Only lines that contain the word "Lighthouse" are to be returned from the data below.

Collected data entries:
★ ★ ★ ★
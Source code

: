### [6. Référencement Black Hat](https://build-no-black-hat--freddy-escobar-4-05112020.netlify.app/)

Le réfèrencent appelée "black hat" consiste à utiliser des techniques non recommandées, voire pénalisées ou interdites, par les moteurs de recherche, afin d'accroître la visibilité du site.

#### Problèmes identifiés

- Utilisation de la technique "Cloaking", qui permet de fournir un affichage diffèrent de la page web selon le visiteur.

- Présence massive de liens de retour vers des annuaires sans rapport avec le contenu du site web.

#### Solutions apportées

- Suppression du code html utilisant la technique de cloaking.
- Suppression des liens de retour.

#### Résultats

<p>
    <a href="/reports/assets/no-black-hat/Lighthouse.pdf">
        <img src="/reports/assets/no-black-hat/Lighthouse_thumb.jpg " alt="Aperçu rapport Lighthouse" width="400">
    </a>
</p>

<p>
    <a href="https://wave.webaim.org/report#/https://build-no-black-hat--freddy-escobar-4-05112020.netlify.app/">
★ ★ ★ ★
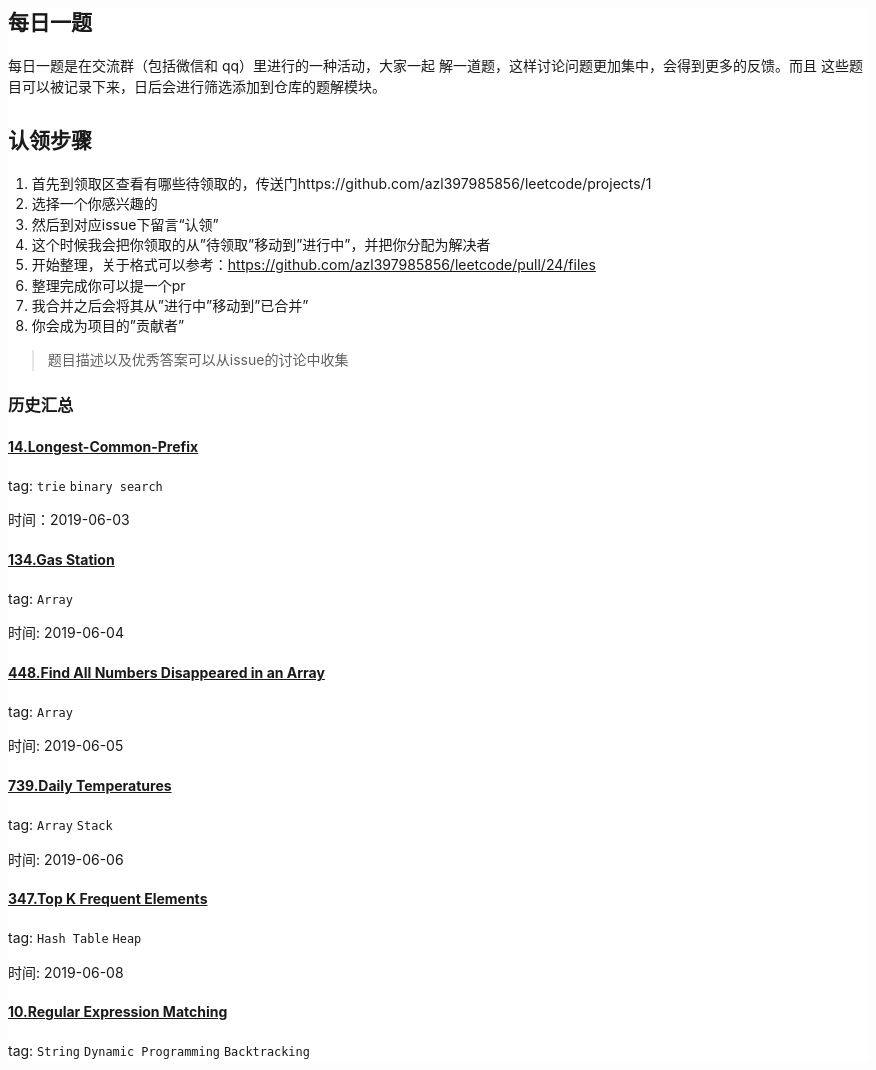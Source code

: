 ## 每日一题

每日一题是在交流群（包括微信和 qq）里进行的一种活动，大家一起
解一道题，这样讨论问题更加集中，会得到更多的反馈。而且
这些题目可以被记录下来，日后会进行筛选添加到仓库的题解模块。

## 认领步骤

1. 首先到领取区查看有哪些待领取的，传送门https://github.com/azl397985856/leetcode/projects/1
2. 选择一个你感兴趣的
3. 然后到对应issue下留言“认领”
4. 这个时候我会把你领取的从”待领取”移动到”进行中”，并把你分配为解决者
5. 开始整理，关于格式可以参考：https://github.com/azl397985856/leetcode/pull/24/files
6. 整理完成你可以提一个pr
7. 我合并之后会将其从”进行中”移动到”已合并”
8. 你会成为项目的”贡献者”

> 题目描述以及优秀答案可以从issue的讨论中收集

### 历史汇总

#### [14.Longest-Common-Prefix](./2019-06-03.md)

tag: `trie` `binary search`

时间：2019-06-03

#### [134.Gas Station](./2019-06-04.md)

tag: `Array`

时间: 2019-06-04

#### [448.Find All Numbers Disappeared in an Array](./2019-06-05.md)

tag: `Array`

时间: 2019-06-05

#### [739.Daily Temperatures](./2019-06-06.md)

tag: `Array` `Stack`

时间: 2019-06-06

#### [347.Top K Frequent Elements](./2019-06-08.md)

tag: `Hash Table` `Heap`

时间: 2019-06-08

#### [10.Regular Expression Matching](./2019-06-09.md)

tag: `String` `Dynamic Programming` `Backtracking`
★ ★ ★ ★
# Answer for this exercise
    <a href="/reports/assets/no-black-hat/Lighthouse.pdf">
        <img src="/reports/assets/no-black-hat/Lighthouse_thumb.jpg " alt="Aperçu rapport Lighthouse" width="400">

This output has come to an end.